In the exercise textbook, I was asked to find a $4 \times 4$ matrix $A$ so $\|A\|_2 = 5$. I understand that $\|A\|_2=\sigma_{\max}(A)$ where $\sigma_{\max}(A)$ denotes the largest singular value of matrix $A$. So, I chose the following matrix:
$$A = \begin{pmatrix} 5 & 0 & 0 & 0\\ 0 & 0 & 1 & 0\\ 0 & 0 & 0 & 0\\ 0 & 0 & 0 & 0\end{pmatrix}$$
But, how to prove $\|A\|_2 = 5$?
On
Since the $2-$norm is also given by $$\|A\|_2=\max_{\|\mathbf{x}\|=1}{\|A\mathbf{x}\|}.$$ So for $\mathbf{x}=\begin{bmatrix}a\\b\\c\\d\end{bmatrix}$ with $a^2+b^2+c^2+d^2=1$, we have $$\|A\mathbf{x}\|=\underbrace{\sqrt{25a^2+c^2} \leq \sqrt{24a^2+1}}_{\because a^2+c^2 \leq 1}\leq\sqrt{25}=5.$$ The max is attained for $\mathbf{x}=(1,0,0,0)$, so the norm is $5$.

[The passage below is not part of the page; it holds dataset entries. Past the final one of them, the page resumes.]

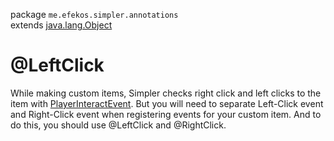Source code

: package `me.efekos.simpler.annotations`\
extends [java.lang.Object](https://docs.oracle.com/en/java/javase/17/docs/api/java.base/java/lang/Object.html)

# @LeftClick

While making custom items, Simpler checks right click and left clicks to the item with [PlayerInteractEvent](https://helpch.at/docs/1.19.2/org/bukkit/event/player/PlayerInteractEvent.html). But you will need to separate Left-Click event and Right-Click event when registering events for your custom item. And to do this, you should use @LeftClick and @RightClick.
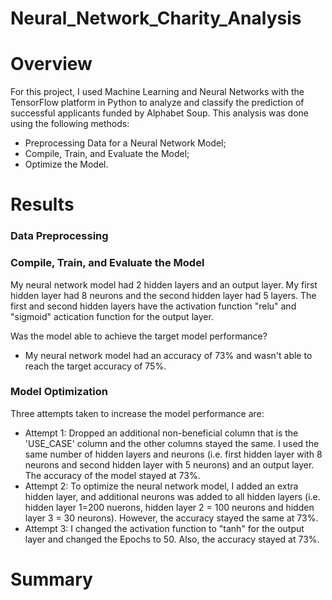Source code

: # Neural_Network_Charity_Analysis
# Overview
For this project, I used Machine Learning and Neural Networks with the TensorFlow platform in Python to analyze and classify the prediction of successful applicants funded by Alphabet Soup.
This analysis was done using the following methods:
* Preprocessing Data for a Neural Network Model;
* Compile, Train, and Evaluate the Model;
* Optimize the Model.
# Results
### Data Preprocessing
### Compile, Train, and Evaluate the Model 
My neural network model had 2 hidden layers and an output layer. My first hidden layer had 8 neurons and the second hidden layer had 5 layers. The first and second hidden layers have the activation function "relu" and "sigmoid" actication function for the output layer. 

Was the model able to achieve the target model performance?
* My neural network model had an accuracy of 73% and wasn't able to reach the target accuracy of 75%.


### Model Optimization
Three attempts taken to increase the model performance are:
* Attempt 1: Dropped an additional non-beneficial column that is the 'USE_CASE' column and the other columns stayed the same.
I used the same number of hidden layers and neurons (i.e. first hidden layer with 8 neurons and second hidden layer with 5 neurons) and an output layer. The accuracy of the model stayed at 73%.
* Attempt 2: To optimize the neural network model, I added an extra hidden layer, and additional neurons was added to all hidden layers (i.e. hidden layer 1=200 nuerons, hidden layer 2 = 100 neurons and hidden layer 3 = 30 neurons). However, the accuracy stayed the same at 73%. 
* Attempt 3: I changed the activation function to "tanh" for the output layer and changed the Epochs to 50. Also, the accuracy stayed at 73%.

# Summary
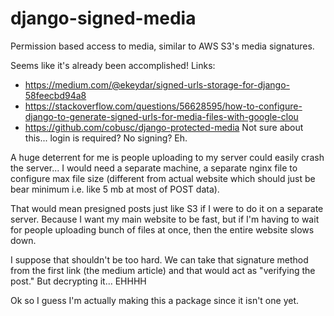 # django-signed-media
Permission based access to media, similar to AWS S3's media signatures.

Seems like it's already been accomplished! Links:

- https://medium.com/@ekeydar/signed-urls-storage-for-django-58feecbd94a8
- https://stackoverflow.com/questions/56628595/how-to-configure-django-to-generate-signed-urls-for-media-files-with-google-clou
- https://github.com/cobusc/django-protected-media Not sure about this... login is required? No signing? Eh.

A huge deterrent for me is people uploading to my server
could easily crash the server... I would need a separate machine,
a separate nginx file to configure max file size (different from
actual website which should just be bear minimum i.e. like 5 mb at most
of POST data).

That would mean presigned posts just like S3 if I were to do it on
a separate server. Because I want my main website to be fast,
but if I'm having to wait for people uploading bunch of files
at once, then the entire website slows down.

I suppose that shouldn't be too hard. We can take that signature method from the first
link (the medium article) and that would act as "verifying the post." But decrypting it...
EHHHH

Ok so I guess I'm actually making this a package since it isn't one yet.
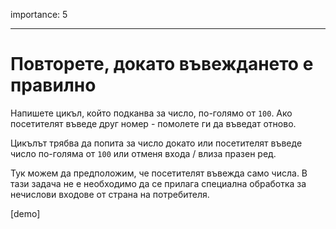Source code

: importance: 5

---

# Повторете, докато въвеждането е правилно

Напишете цикъл, който подканва за число, по-голямо от `100`. Ако посетителят въведе друг номер - помолете ги да въведат отново.

Цикълът трябва да попита за число докато или посетителят въведе число по-голяма от `100` или отменя входа / влиза празен ред.

Тук можем да предположим, че посетителят въвежда само числа. В тази задача не е необходимо да се прилага специална обработка за нечислови входове от страна на потребителя.

[demo]

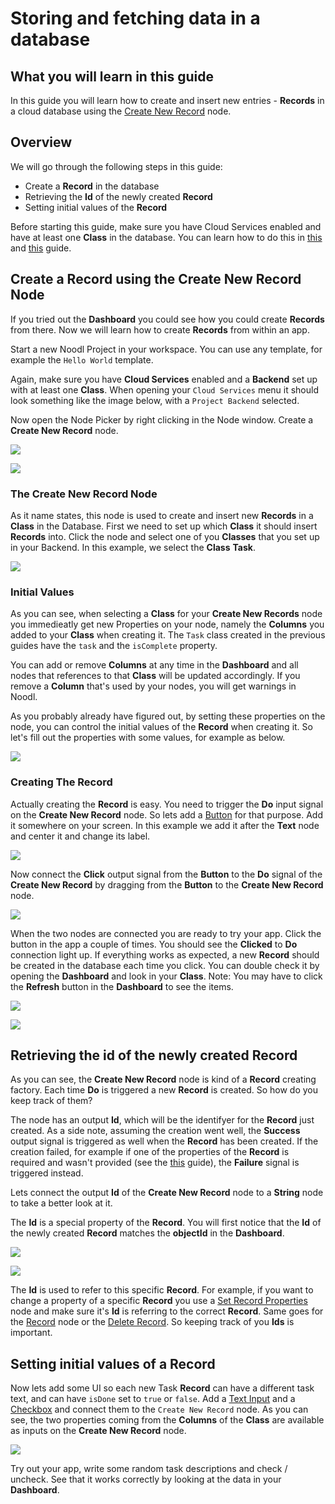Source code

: # Storing and fetching data in a database

## What you will learn in this guide
In this guide you will learn how to create and insert new entries - **Records** in a cloud database using the 
 [Create New Record](/nodes/data/cloud-data/create-new-record/) node. 


## Overview

We will go through the following steps in this guide:

* Create a **Record** in the database
* Retrieving the **Id** of the newly created **Record**
* Setting initial values of the **Record**

Before starting this guide, make sure you have Cloud Services enabled and have at least one **Class** in the database. You can learn how to do this in [this](/guides/working-with-data/cloud-data/creating-backend/) and [this](/guides/working-with-data/cloud-data/creating-class/) guide. 


## Create a Record using the Create New Record Node
If you tried out the **Dashboard** you could see how you could create **Records** from there. Now we will learn how to create **Records** from within an app.

Start a new Noodl Project in your workspace. You can use any template, for example the `Hello World` template.

Again, make sure you have **Cloud Services** enabled and a **Backend** set up with at least one **Class**. When opening your `Cloud Services` menu it should look something like the image below, with a `Project Backend` selected.

Now open the Node Picker by right clicking in the Node window. Create a **Create New Record** node.

<div class="ndl-image-with-background l">

![](node-picker-1.png)


![](create-new-record-1.png)

</div>

### The Create New Record Node
As it name states, this node is used to create and insert new **Records** in a **Class** in the Database. First we need to set up which **Class** it should insert **Records** into. Click the node and select one of you **Classes** that you set up in your Backend. In this example, we select the **Class** __Task__.

<div class="ndl-image-with-background">

![](create-new-record-2.png)

</div>

### Initial Values
As you can see, when selecting a **Class** for your **Create New Records** node you immedieatly get new Properties on your node, namely the **Columns** you added to your **Class** when creating it. The `Task` class created in the previous guides have the `task` and the `isComplete` property.

You can add or remove **Columns** at any time in the **Dashboard** and all nodes that references to that **Class** will be updated accordingly. If you remove a **Column** that's used by your nodes, you will get warnings in Noodl.

As you probably already have figured out, by setting these properties on the node, you can control the initial values of the **Record** when creating it. So let's fill out the properties with some values, for example as below.

<div class="ndl-image-with-background">

![](create-new-record-3.png)

</div>

### Creating The Record
Actually creating the **Record** is easy. You need to trigger the **Do** input signal on the **Create New Record** node. So lets add a [Button](/nodes/ui-elements/button/) for that purpose. Add it somewhere on your screen. In this example we add it after the **Text** node and center it and change its label.

<div class="ndl-image-with-background l">

![](app1.png)

</div>

Now connect the **Click** output signal from the **Button** to the **Do** signal of the **Create New Record** by dragging from the **Button** to the **Create New Record** node.

<div class="ndl-image-with-background l">

![](connecting-1.png)

</div>

When the two nodes are connected you are ready to try your app. Click the button in the app a couple of times. You should see the **Clicked** to **Do** connection light up. If everything works as expected, a new **Record** should be created in the database each time you click. You can double check it by opening the **Dashboard** and look in your **Class**. Note: You may have to click the **Refresh** button in the **Dashboard** to see the items.

<div class="ndl-image-with-background l">

![](create-record.gif)

![](dashboard-1.png)

</div>

## Retrieving the id of the newly created Record
As you can see, the **Create New Record** node is kind of a **Record** creating factory. Each time **Do** is triggered a new **Record** is created. So how do you keep track of them?

The node has an output **Id**, which will be the identifyer for the **Record** just created. As a side note, assuming the creation went well, the **Success** output signal is triggered as well when the **Record** has been created. If the creation failed, for example if one of the properties of the **Record** is required and wasn't provided (see the [this](/guides/working-with-data/cloud-data/creating-class/) guide), the **Failure** signal is triggered instead.

Lets connect the output **Id** of the **Create New Record** node to a **String** node to take a better look at it.

The **Id** is a special property of the **Record**. You will first notice that the **Id** of the newly created **Record** matches the **objectId** in the **Dashboard**.

<div class="ndl-image-with-background l">

![](inspect-id.png)

![](inspect-2.png)

</div>

The **Id** is used to refer to this specific **Record**. For example, if you want to change a property of a specific **Record** you use a [Set Record Properties](/nodes/data/cloud-data/set-record-properties/) node and make sure it's **Id** is referring to the correct **Record**. Same goes for the [Record](/nodes/data/cloud-data/record/) node or the [Delete Record](/nodes/data/cloud-data/remove-record/). So keeping track of you **Ids** is important.

## Setting initial values of a Record
Now lets add some UI so each new Task **Record** can have a different task text, and can have `isDone` set to `true` or `false`. Add a [Text Input](/nodes/ui-elements/text-input/) and a [Checkbox](/nodes/ui-elements/checkbox/) and connect them to the `Create New Record` node. As you can see, the two properties coming from the **Columns** of the **Class** are available as inputs on the **Create New Record** node.

<div class="ndl-image-with-background l">

![](initial-props.png)

</div>

Try out your app, write some random task descriptions and check / uncheck. See that it works correctly by looking at the data in your **Dashboard**.






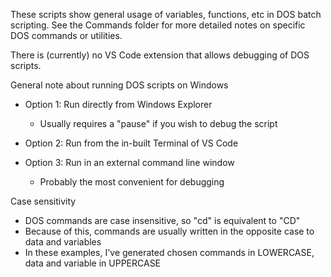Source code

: These scripts show general usage of variables, functions, etc in DOS batch scripting.
See the Commands folder for more detailed notes on specific DOS commands or utilities.

There is (currently) no VS Code extension that allows debugging of DOS scripts.

General note about running DOS scripts on Windows

* Option 1: Run directly from Windows Explorer
    - Usually requires a "pause" if you wish to debug the script

* Option 2: Run from the in-built Terminal of VS Code

* Option 3: Run in an external command line window
    - Probably the most convenient for debugging

Case sensitivity

* DOS commands are case insensitive, so "cd" is equivalent to "CD"
* Because of this, commands are usually written in the opposite case to data and variables
* In these examples, I've generated chosen commands in LOWERCASE, data and variable in UPPERCASE
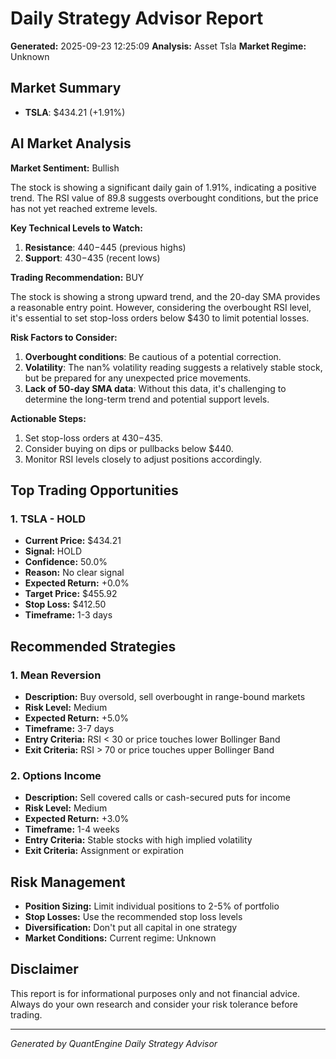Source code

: 
# Daily Strategy Advisor Report
**Generated:** 2025-09-23 12:25:09
**Analysis:** Asset Tsla
**Market Regime:** Unknown

## Market Summary
- **TSLA**: $434.21 (+1.91%)


## AI Market Analysis
**Market Sentiment:** Bullish

The stock is showing a significant daily gain of 1.91%, indicating a positive trend. The RSI value of 89.8 suggests overbought conditions, but the price has not yet reached extreme levels.

**Key Technical Levels to Watch:**

1. **Resistance**: $440-$445 (previous highs)
2. **Support**: $430-$435 (recent lows)

**Trading Recommendation:** BUY

The stock is showing a strong upward trend, and the 20-day SMA provides a reasonable entry point. However, considering the overbought RSI level, it's essential to set stop-loss orders below $430 to limit potential losses.

**Risk Factors to Consider:**

1. **Overbought conditions**: Be cautious of a potential correction.
2. **Volatility**: The nan% volatility reading suggests a relatively stable stock, but be prepared for any unexpected price movements.
3. **Lack of 50-day SMA data**: Without this data, it's challenging to determine the long-term trend and potential support levels.

**Actionable Steps:**

1. Set stop-loss orders at $430-$435.
2. Consider buying on dips or pullbacks below $440.
3. Monitor RSI levels closely to adjust positions accordingly.

## Top Trading Opportunities

### 1. TSLA - HOLD
- **Current Price:** $434.21
- **Signal:** HOLD
- **Confidence:** 50.0%
- **Reason:** No clear signal
- **Expected Return:** +0.0%
- **Target Price:** $455.92
- **Stop Loss:** $412.50
- **Timeframe:** 1-3 days

## Recommended Strategies

### 1. Mean Reversion
- **Description:** Buy oversold, sell overbought in range-bound markets
- **Risk Level:** Medium
- **Expected Return:** +5.0%
- **Timeframe:** 3-7 days
- **Entry Criteria:** RSI < 30 or price touches lower Bollinger Band
- **Exit Criteria:** RSI > 70 or price touches upper Bollinger Band

### 2. Options Income
- **Description:** Sell covered calls or cash-secured puts for income
- **Risk Level:** Medium
- **Expected Return:** +3.0%
- **Timeframe:** 1-4 weeks
- **Entry Criteria:** Stable stocks with high implied volatility
- **Exit Criteria:** Assignment or expiration

## Risk Management
- **Position Sizing:** Limit individual positions to 2-5% of portfolio
- **Stop Losses:** Use the recommended stop loss levels
- **Diversification:** Don't put all capital in one strategy
- **Market Conditions:** Current regime: Unknown

## Disclaimer
This report is for informational purposes only and not financial advice. 
Always do your own research and consider your risk tolerance before trading.

---
*Generated by QuantEngine Daily Strategy Advisor*

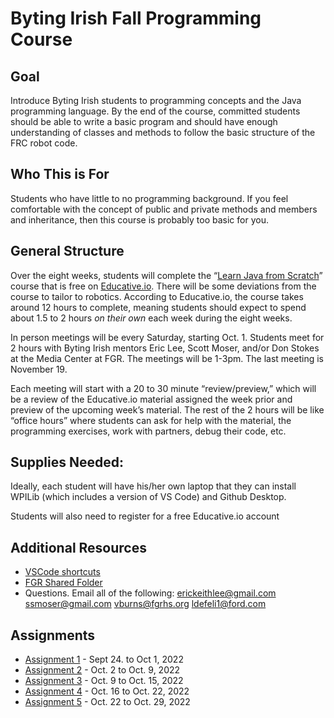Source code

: # Byting Irish Fall Programming Course

## Goal
Introduce Byting Irish students to programming concepts and the Java programming language.  By the end of the course, committed students should be able to write a basic program and should have enough understanding of classes and methods to follow the basic structure of the FRC robot code.

## Who This is For
Students who have little to no programming background. If you feel comfortable with the concept of public and private methods and members and inheritance, then this course is probably too basic for you.

## General Structure
Over the eight weeks, students will complete the “[Learn Java from Scratch](https://www.educative.io/courses/learn-java-from-scratch)” course that is free on [Educative.io](https://educative.io). There will be some deviations from the course to tailor to robotics. According to Educative.io, the course takes around 12 hours to complete, meaning students should expect to spend about 1.5 to 2 hours *on their own* each week during the eight weeks.

In person meetings will be every Saturday, starting Oct. 1. Students meet for 2 hours with Byting Irish mentors Eric Lee, Scott Moser, and/or Don Stokes at the Media Center at FGR. The meetings will be 1-3pm. The last meeting is November 19.

Each meeting will start with a 20 to 30 minute “review/preview,” which will be a review of the Educative.io material assigned the week prior and preview of the upcoming week’s material.  The rest of the 2 hours will be like “office hours” where students can ask for help with the material, the programming exercises, work with partners, debug their code, etc.

## Supplies Needed:
Ideally, each student will have his/her own laptop that they can install WPILib (which includes a version of VS Code) and Github Desktop.

Students will also need to register for a free Educative.io account

## Additional Resources
 * [VSCode shortcuts](https://code.visualstudio.com/shortcuts/keyboard-shortcuts-windows.pdf)
 * [FGR Shared Folder](https://fgrhsaaorg.sharepoint.com/:f:/r/sites/RoboticsClub/Shared%20Documents/Software%20Team/Fall%2022%20Programming%20Course?csf=1&web=1&e=YvFFHR)
 * Questions. Email all of the following: erickeithlee@gmail.com ssmoser@gmail.com vburns@fgrhs.org ldefeli1@ford.com 

## Assignments

 * [Assignment 1](assignment-01/README.md) - Sept 24. to Oct 1, 2022
 * [Assignment 2](assignment-02/README.md) - Oct. 2 to Oct. 9, 2022
 * [Assignment 3](assignment-03/README.md) - Oct. 9 to Oct. 15, 2022
 * [Assignment 4](assignment-04/README.md) - Oct. 16 to Oct. 22, 2022
 * [Assignment 5](assignment-05/README.md) - Oct. 22 to Oct. 29, 2022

You can read off the singular value decomposition of $A$. To wit $A=5 e_1 e_1^t+ e_2e_3^t$ where $e_i$ are the standard basis vectors. Since $e_1\perp e_2$ and $e_1\perp e_3$, it follows that this $5$ and $1$ are the singular values of $A$.